La loi de 2015 prévoit pourtant des mécanismes prometteurs :
- Des normes strictes pour garantir la potabilité de l’eau.
- L’interdiction de la facturation forfaitaire, en faveur d’un système basé sur la consommation réelle via des compteurs calibrés.
- Le droit d’ester en justice, permettant aux citoyens et aux organisations de contester toute violation du droit à l’eau ou toute mauvaise gestion des services publics.
Mais ces avancées restent théoriques si elles ne s’accompagnent pas d’une justice accessible et efficace. La justiciabilité du droit à l’eau suppose une sensibilisation accrue des citoyens, un renforcement des capacités des tribunaux ainsi qu’une transparence dans la gestion des infrastructures hydriques.
Quelle issue ?
Les défis structurels ne peuvent être ignorés. Pourtant, certaines initiatives locales, comme l’installation de puits par des ONG et des organismes privés, montrent qu’une gestion équitable est possible.

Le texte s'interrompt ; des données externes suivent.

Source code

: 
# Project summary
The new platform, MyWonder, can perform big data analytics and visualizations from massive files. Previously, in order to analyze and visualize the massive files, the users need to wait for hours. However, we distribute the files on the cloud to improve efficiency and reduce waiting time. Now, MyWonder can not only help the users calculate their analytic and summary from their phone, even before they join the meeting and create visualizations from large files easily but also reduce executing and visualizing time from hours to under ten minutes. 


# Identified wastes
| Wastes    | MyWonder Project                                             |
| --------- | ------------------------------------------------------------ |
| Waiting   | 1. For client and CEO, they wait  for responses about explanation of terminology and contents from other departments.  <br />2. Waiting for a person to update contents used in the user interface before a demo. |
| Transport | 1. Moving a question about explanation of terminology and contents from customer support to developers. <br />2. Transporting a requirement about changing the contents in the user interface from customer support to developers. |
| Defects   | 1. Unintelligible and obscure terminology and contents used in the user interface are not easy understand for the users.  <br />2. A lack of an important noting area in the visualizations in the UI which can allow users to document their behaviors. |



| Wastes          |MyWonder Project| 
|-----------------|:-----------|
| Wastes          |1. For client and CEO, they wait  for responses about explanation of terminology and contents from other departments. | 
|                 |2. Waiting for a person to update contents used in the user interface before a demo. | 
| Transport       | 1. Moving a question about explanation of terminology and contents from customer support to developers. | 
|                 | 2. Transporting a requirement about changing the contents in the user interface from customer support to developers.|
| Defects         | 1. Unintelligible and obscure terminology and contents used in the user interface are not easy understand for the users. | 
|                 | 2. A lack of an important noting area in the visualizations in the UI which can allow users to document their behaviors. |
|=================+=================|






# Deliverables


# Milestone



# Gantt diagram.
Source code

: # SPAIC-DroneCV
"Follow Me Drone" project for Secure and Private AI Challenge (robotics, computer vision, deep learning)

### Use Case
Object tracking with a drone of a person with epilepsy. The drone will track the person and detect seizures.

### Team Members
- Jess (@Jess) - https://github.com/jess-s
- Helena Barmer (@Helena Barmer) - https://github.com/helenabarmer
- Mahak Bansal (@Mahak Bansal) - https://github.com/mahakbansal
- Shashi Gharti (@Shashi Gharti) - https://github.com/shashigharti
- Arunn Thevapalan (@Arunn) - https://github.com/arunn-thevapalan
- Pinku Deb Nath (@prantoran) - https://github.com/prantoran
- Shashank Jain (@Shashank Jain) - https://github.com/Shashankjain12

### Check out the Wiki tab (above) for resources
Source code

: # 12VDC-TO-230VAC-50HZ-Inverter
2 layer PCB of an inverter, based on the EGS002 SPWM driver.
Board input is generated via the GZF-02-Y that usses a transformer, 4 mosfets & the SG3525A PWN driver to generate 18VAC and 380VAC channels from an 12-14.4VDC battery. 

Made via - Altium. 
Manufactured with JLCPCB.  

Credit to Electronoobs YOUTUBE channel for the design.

Ces efforts doivent être soutenus par des politiques publiques solides, qui reconnaissent l’eau non seulement comme une ressource économique, mais comme un bien social essentiel à la vie.
Ainsi, le « silence des robinets », reflet de l’incapacité à garantir ce droit fondamental, illustre aussi le « silence de la justice » face aux injustices et négligences liées à l’accès à l’eau.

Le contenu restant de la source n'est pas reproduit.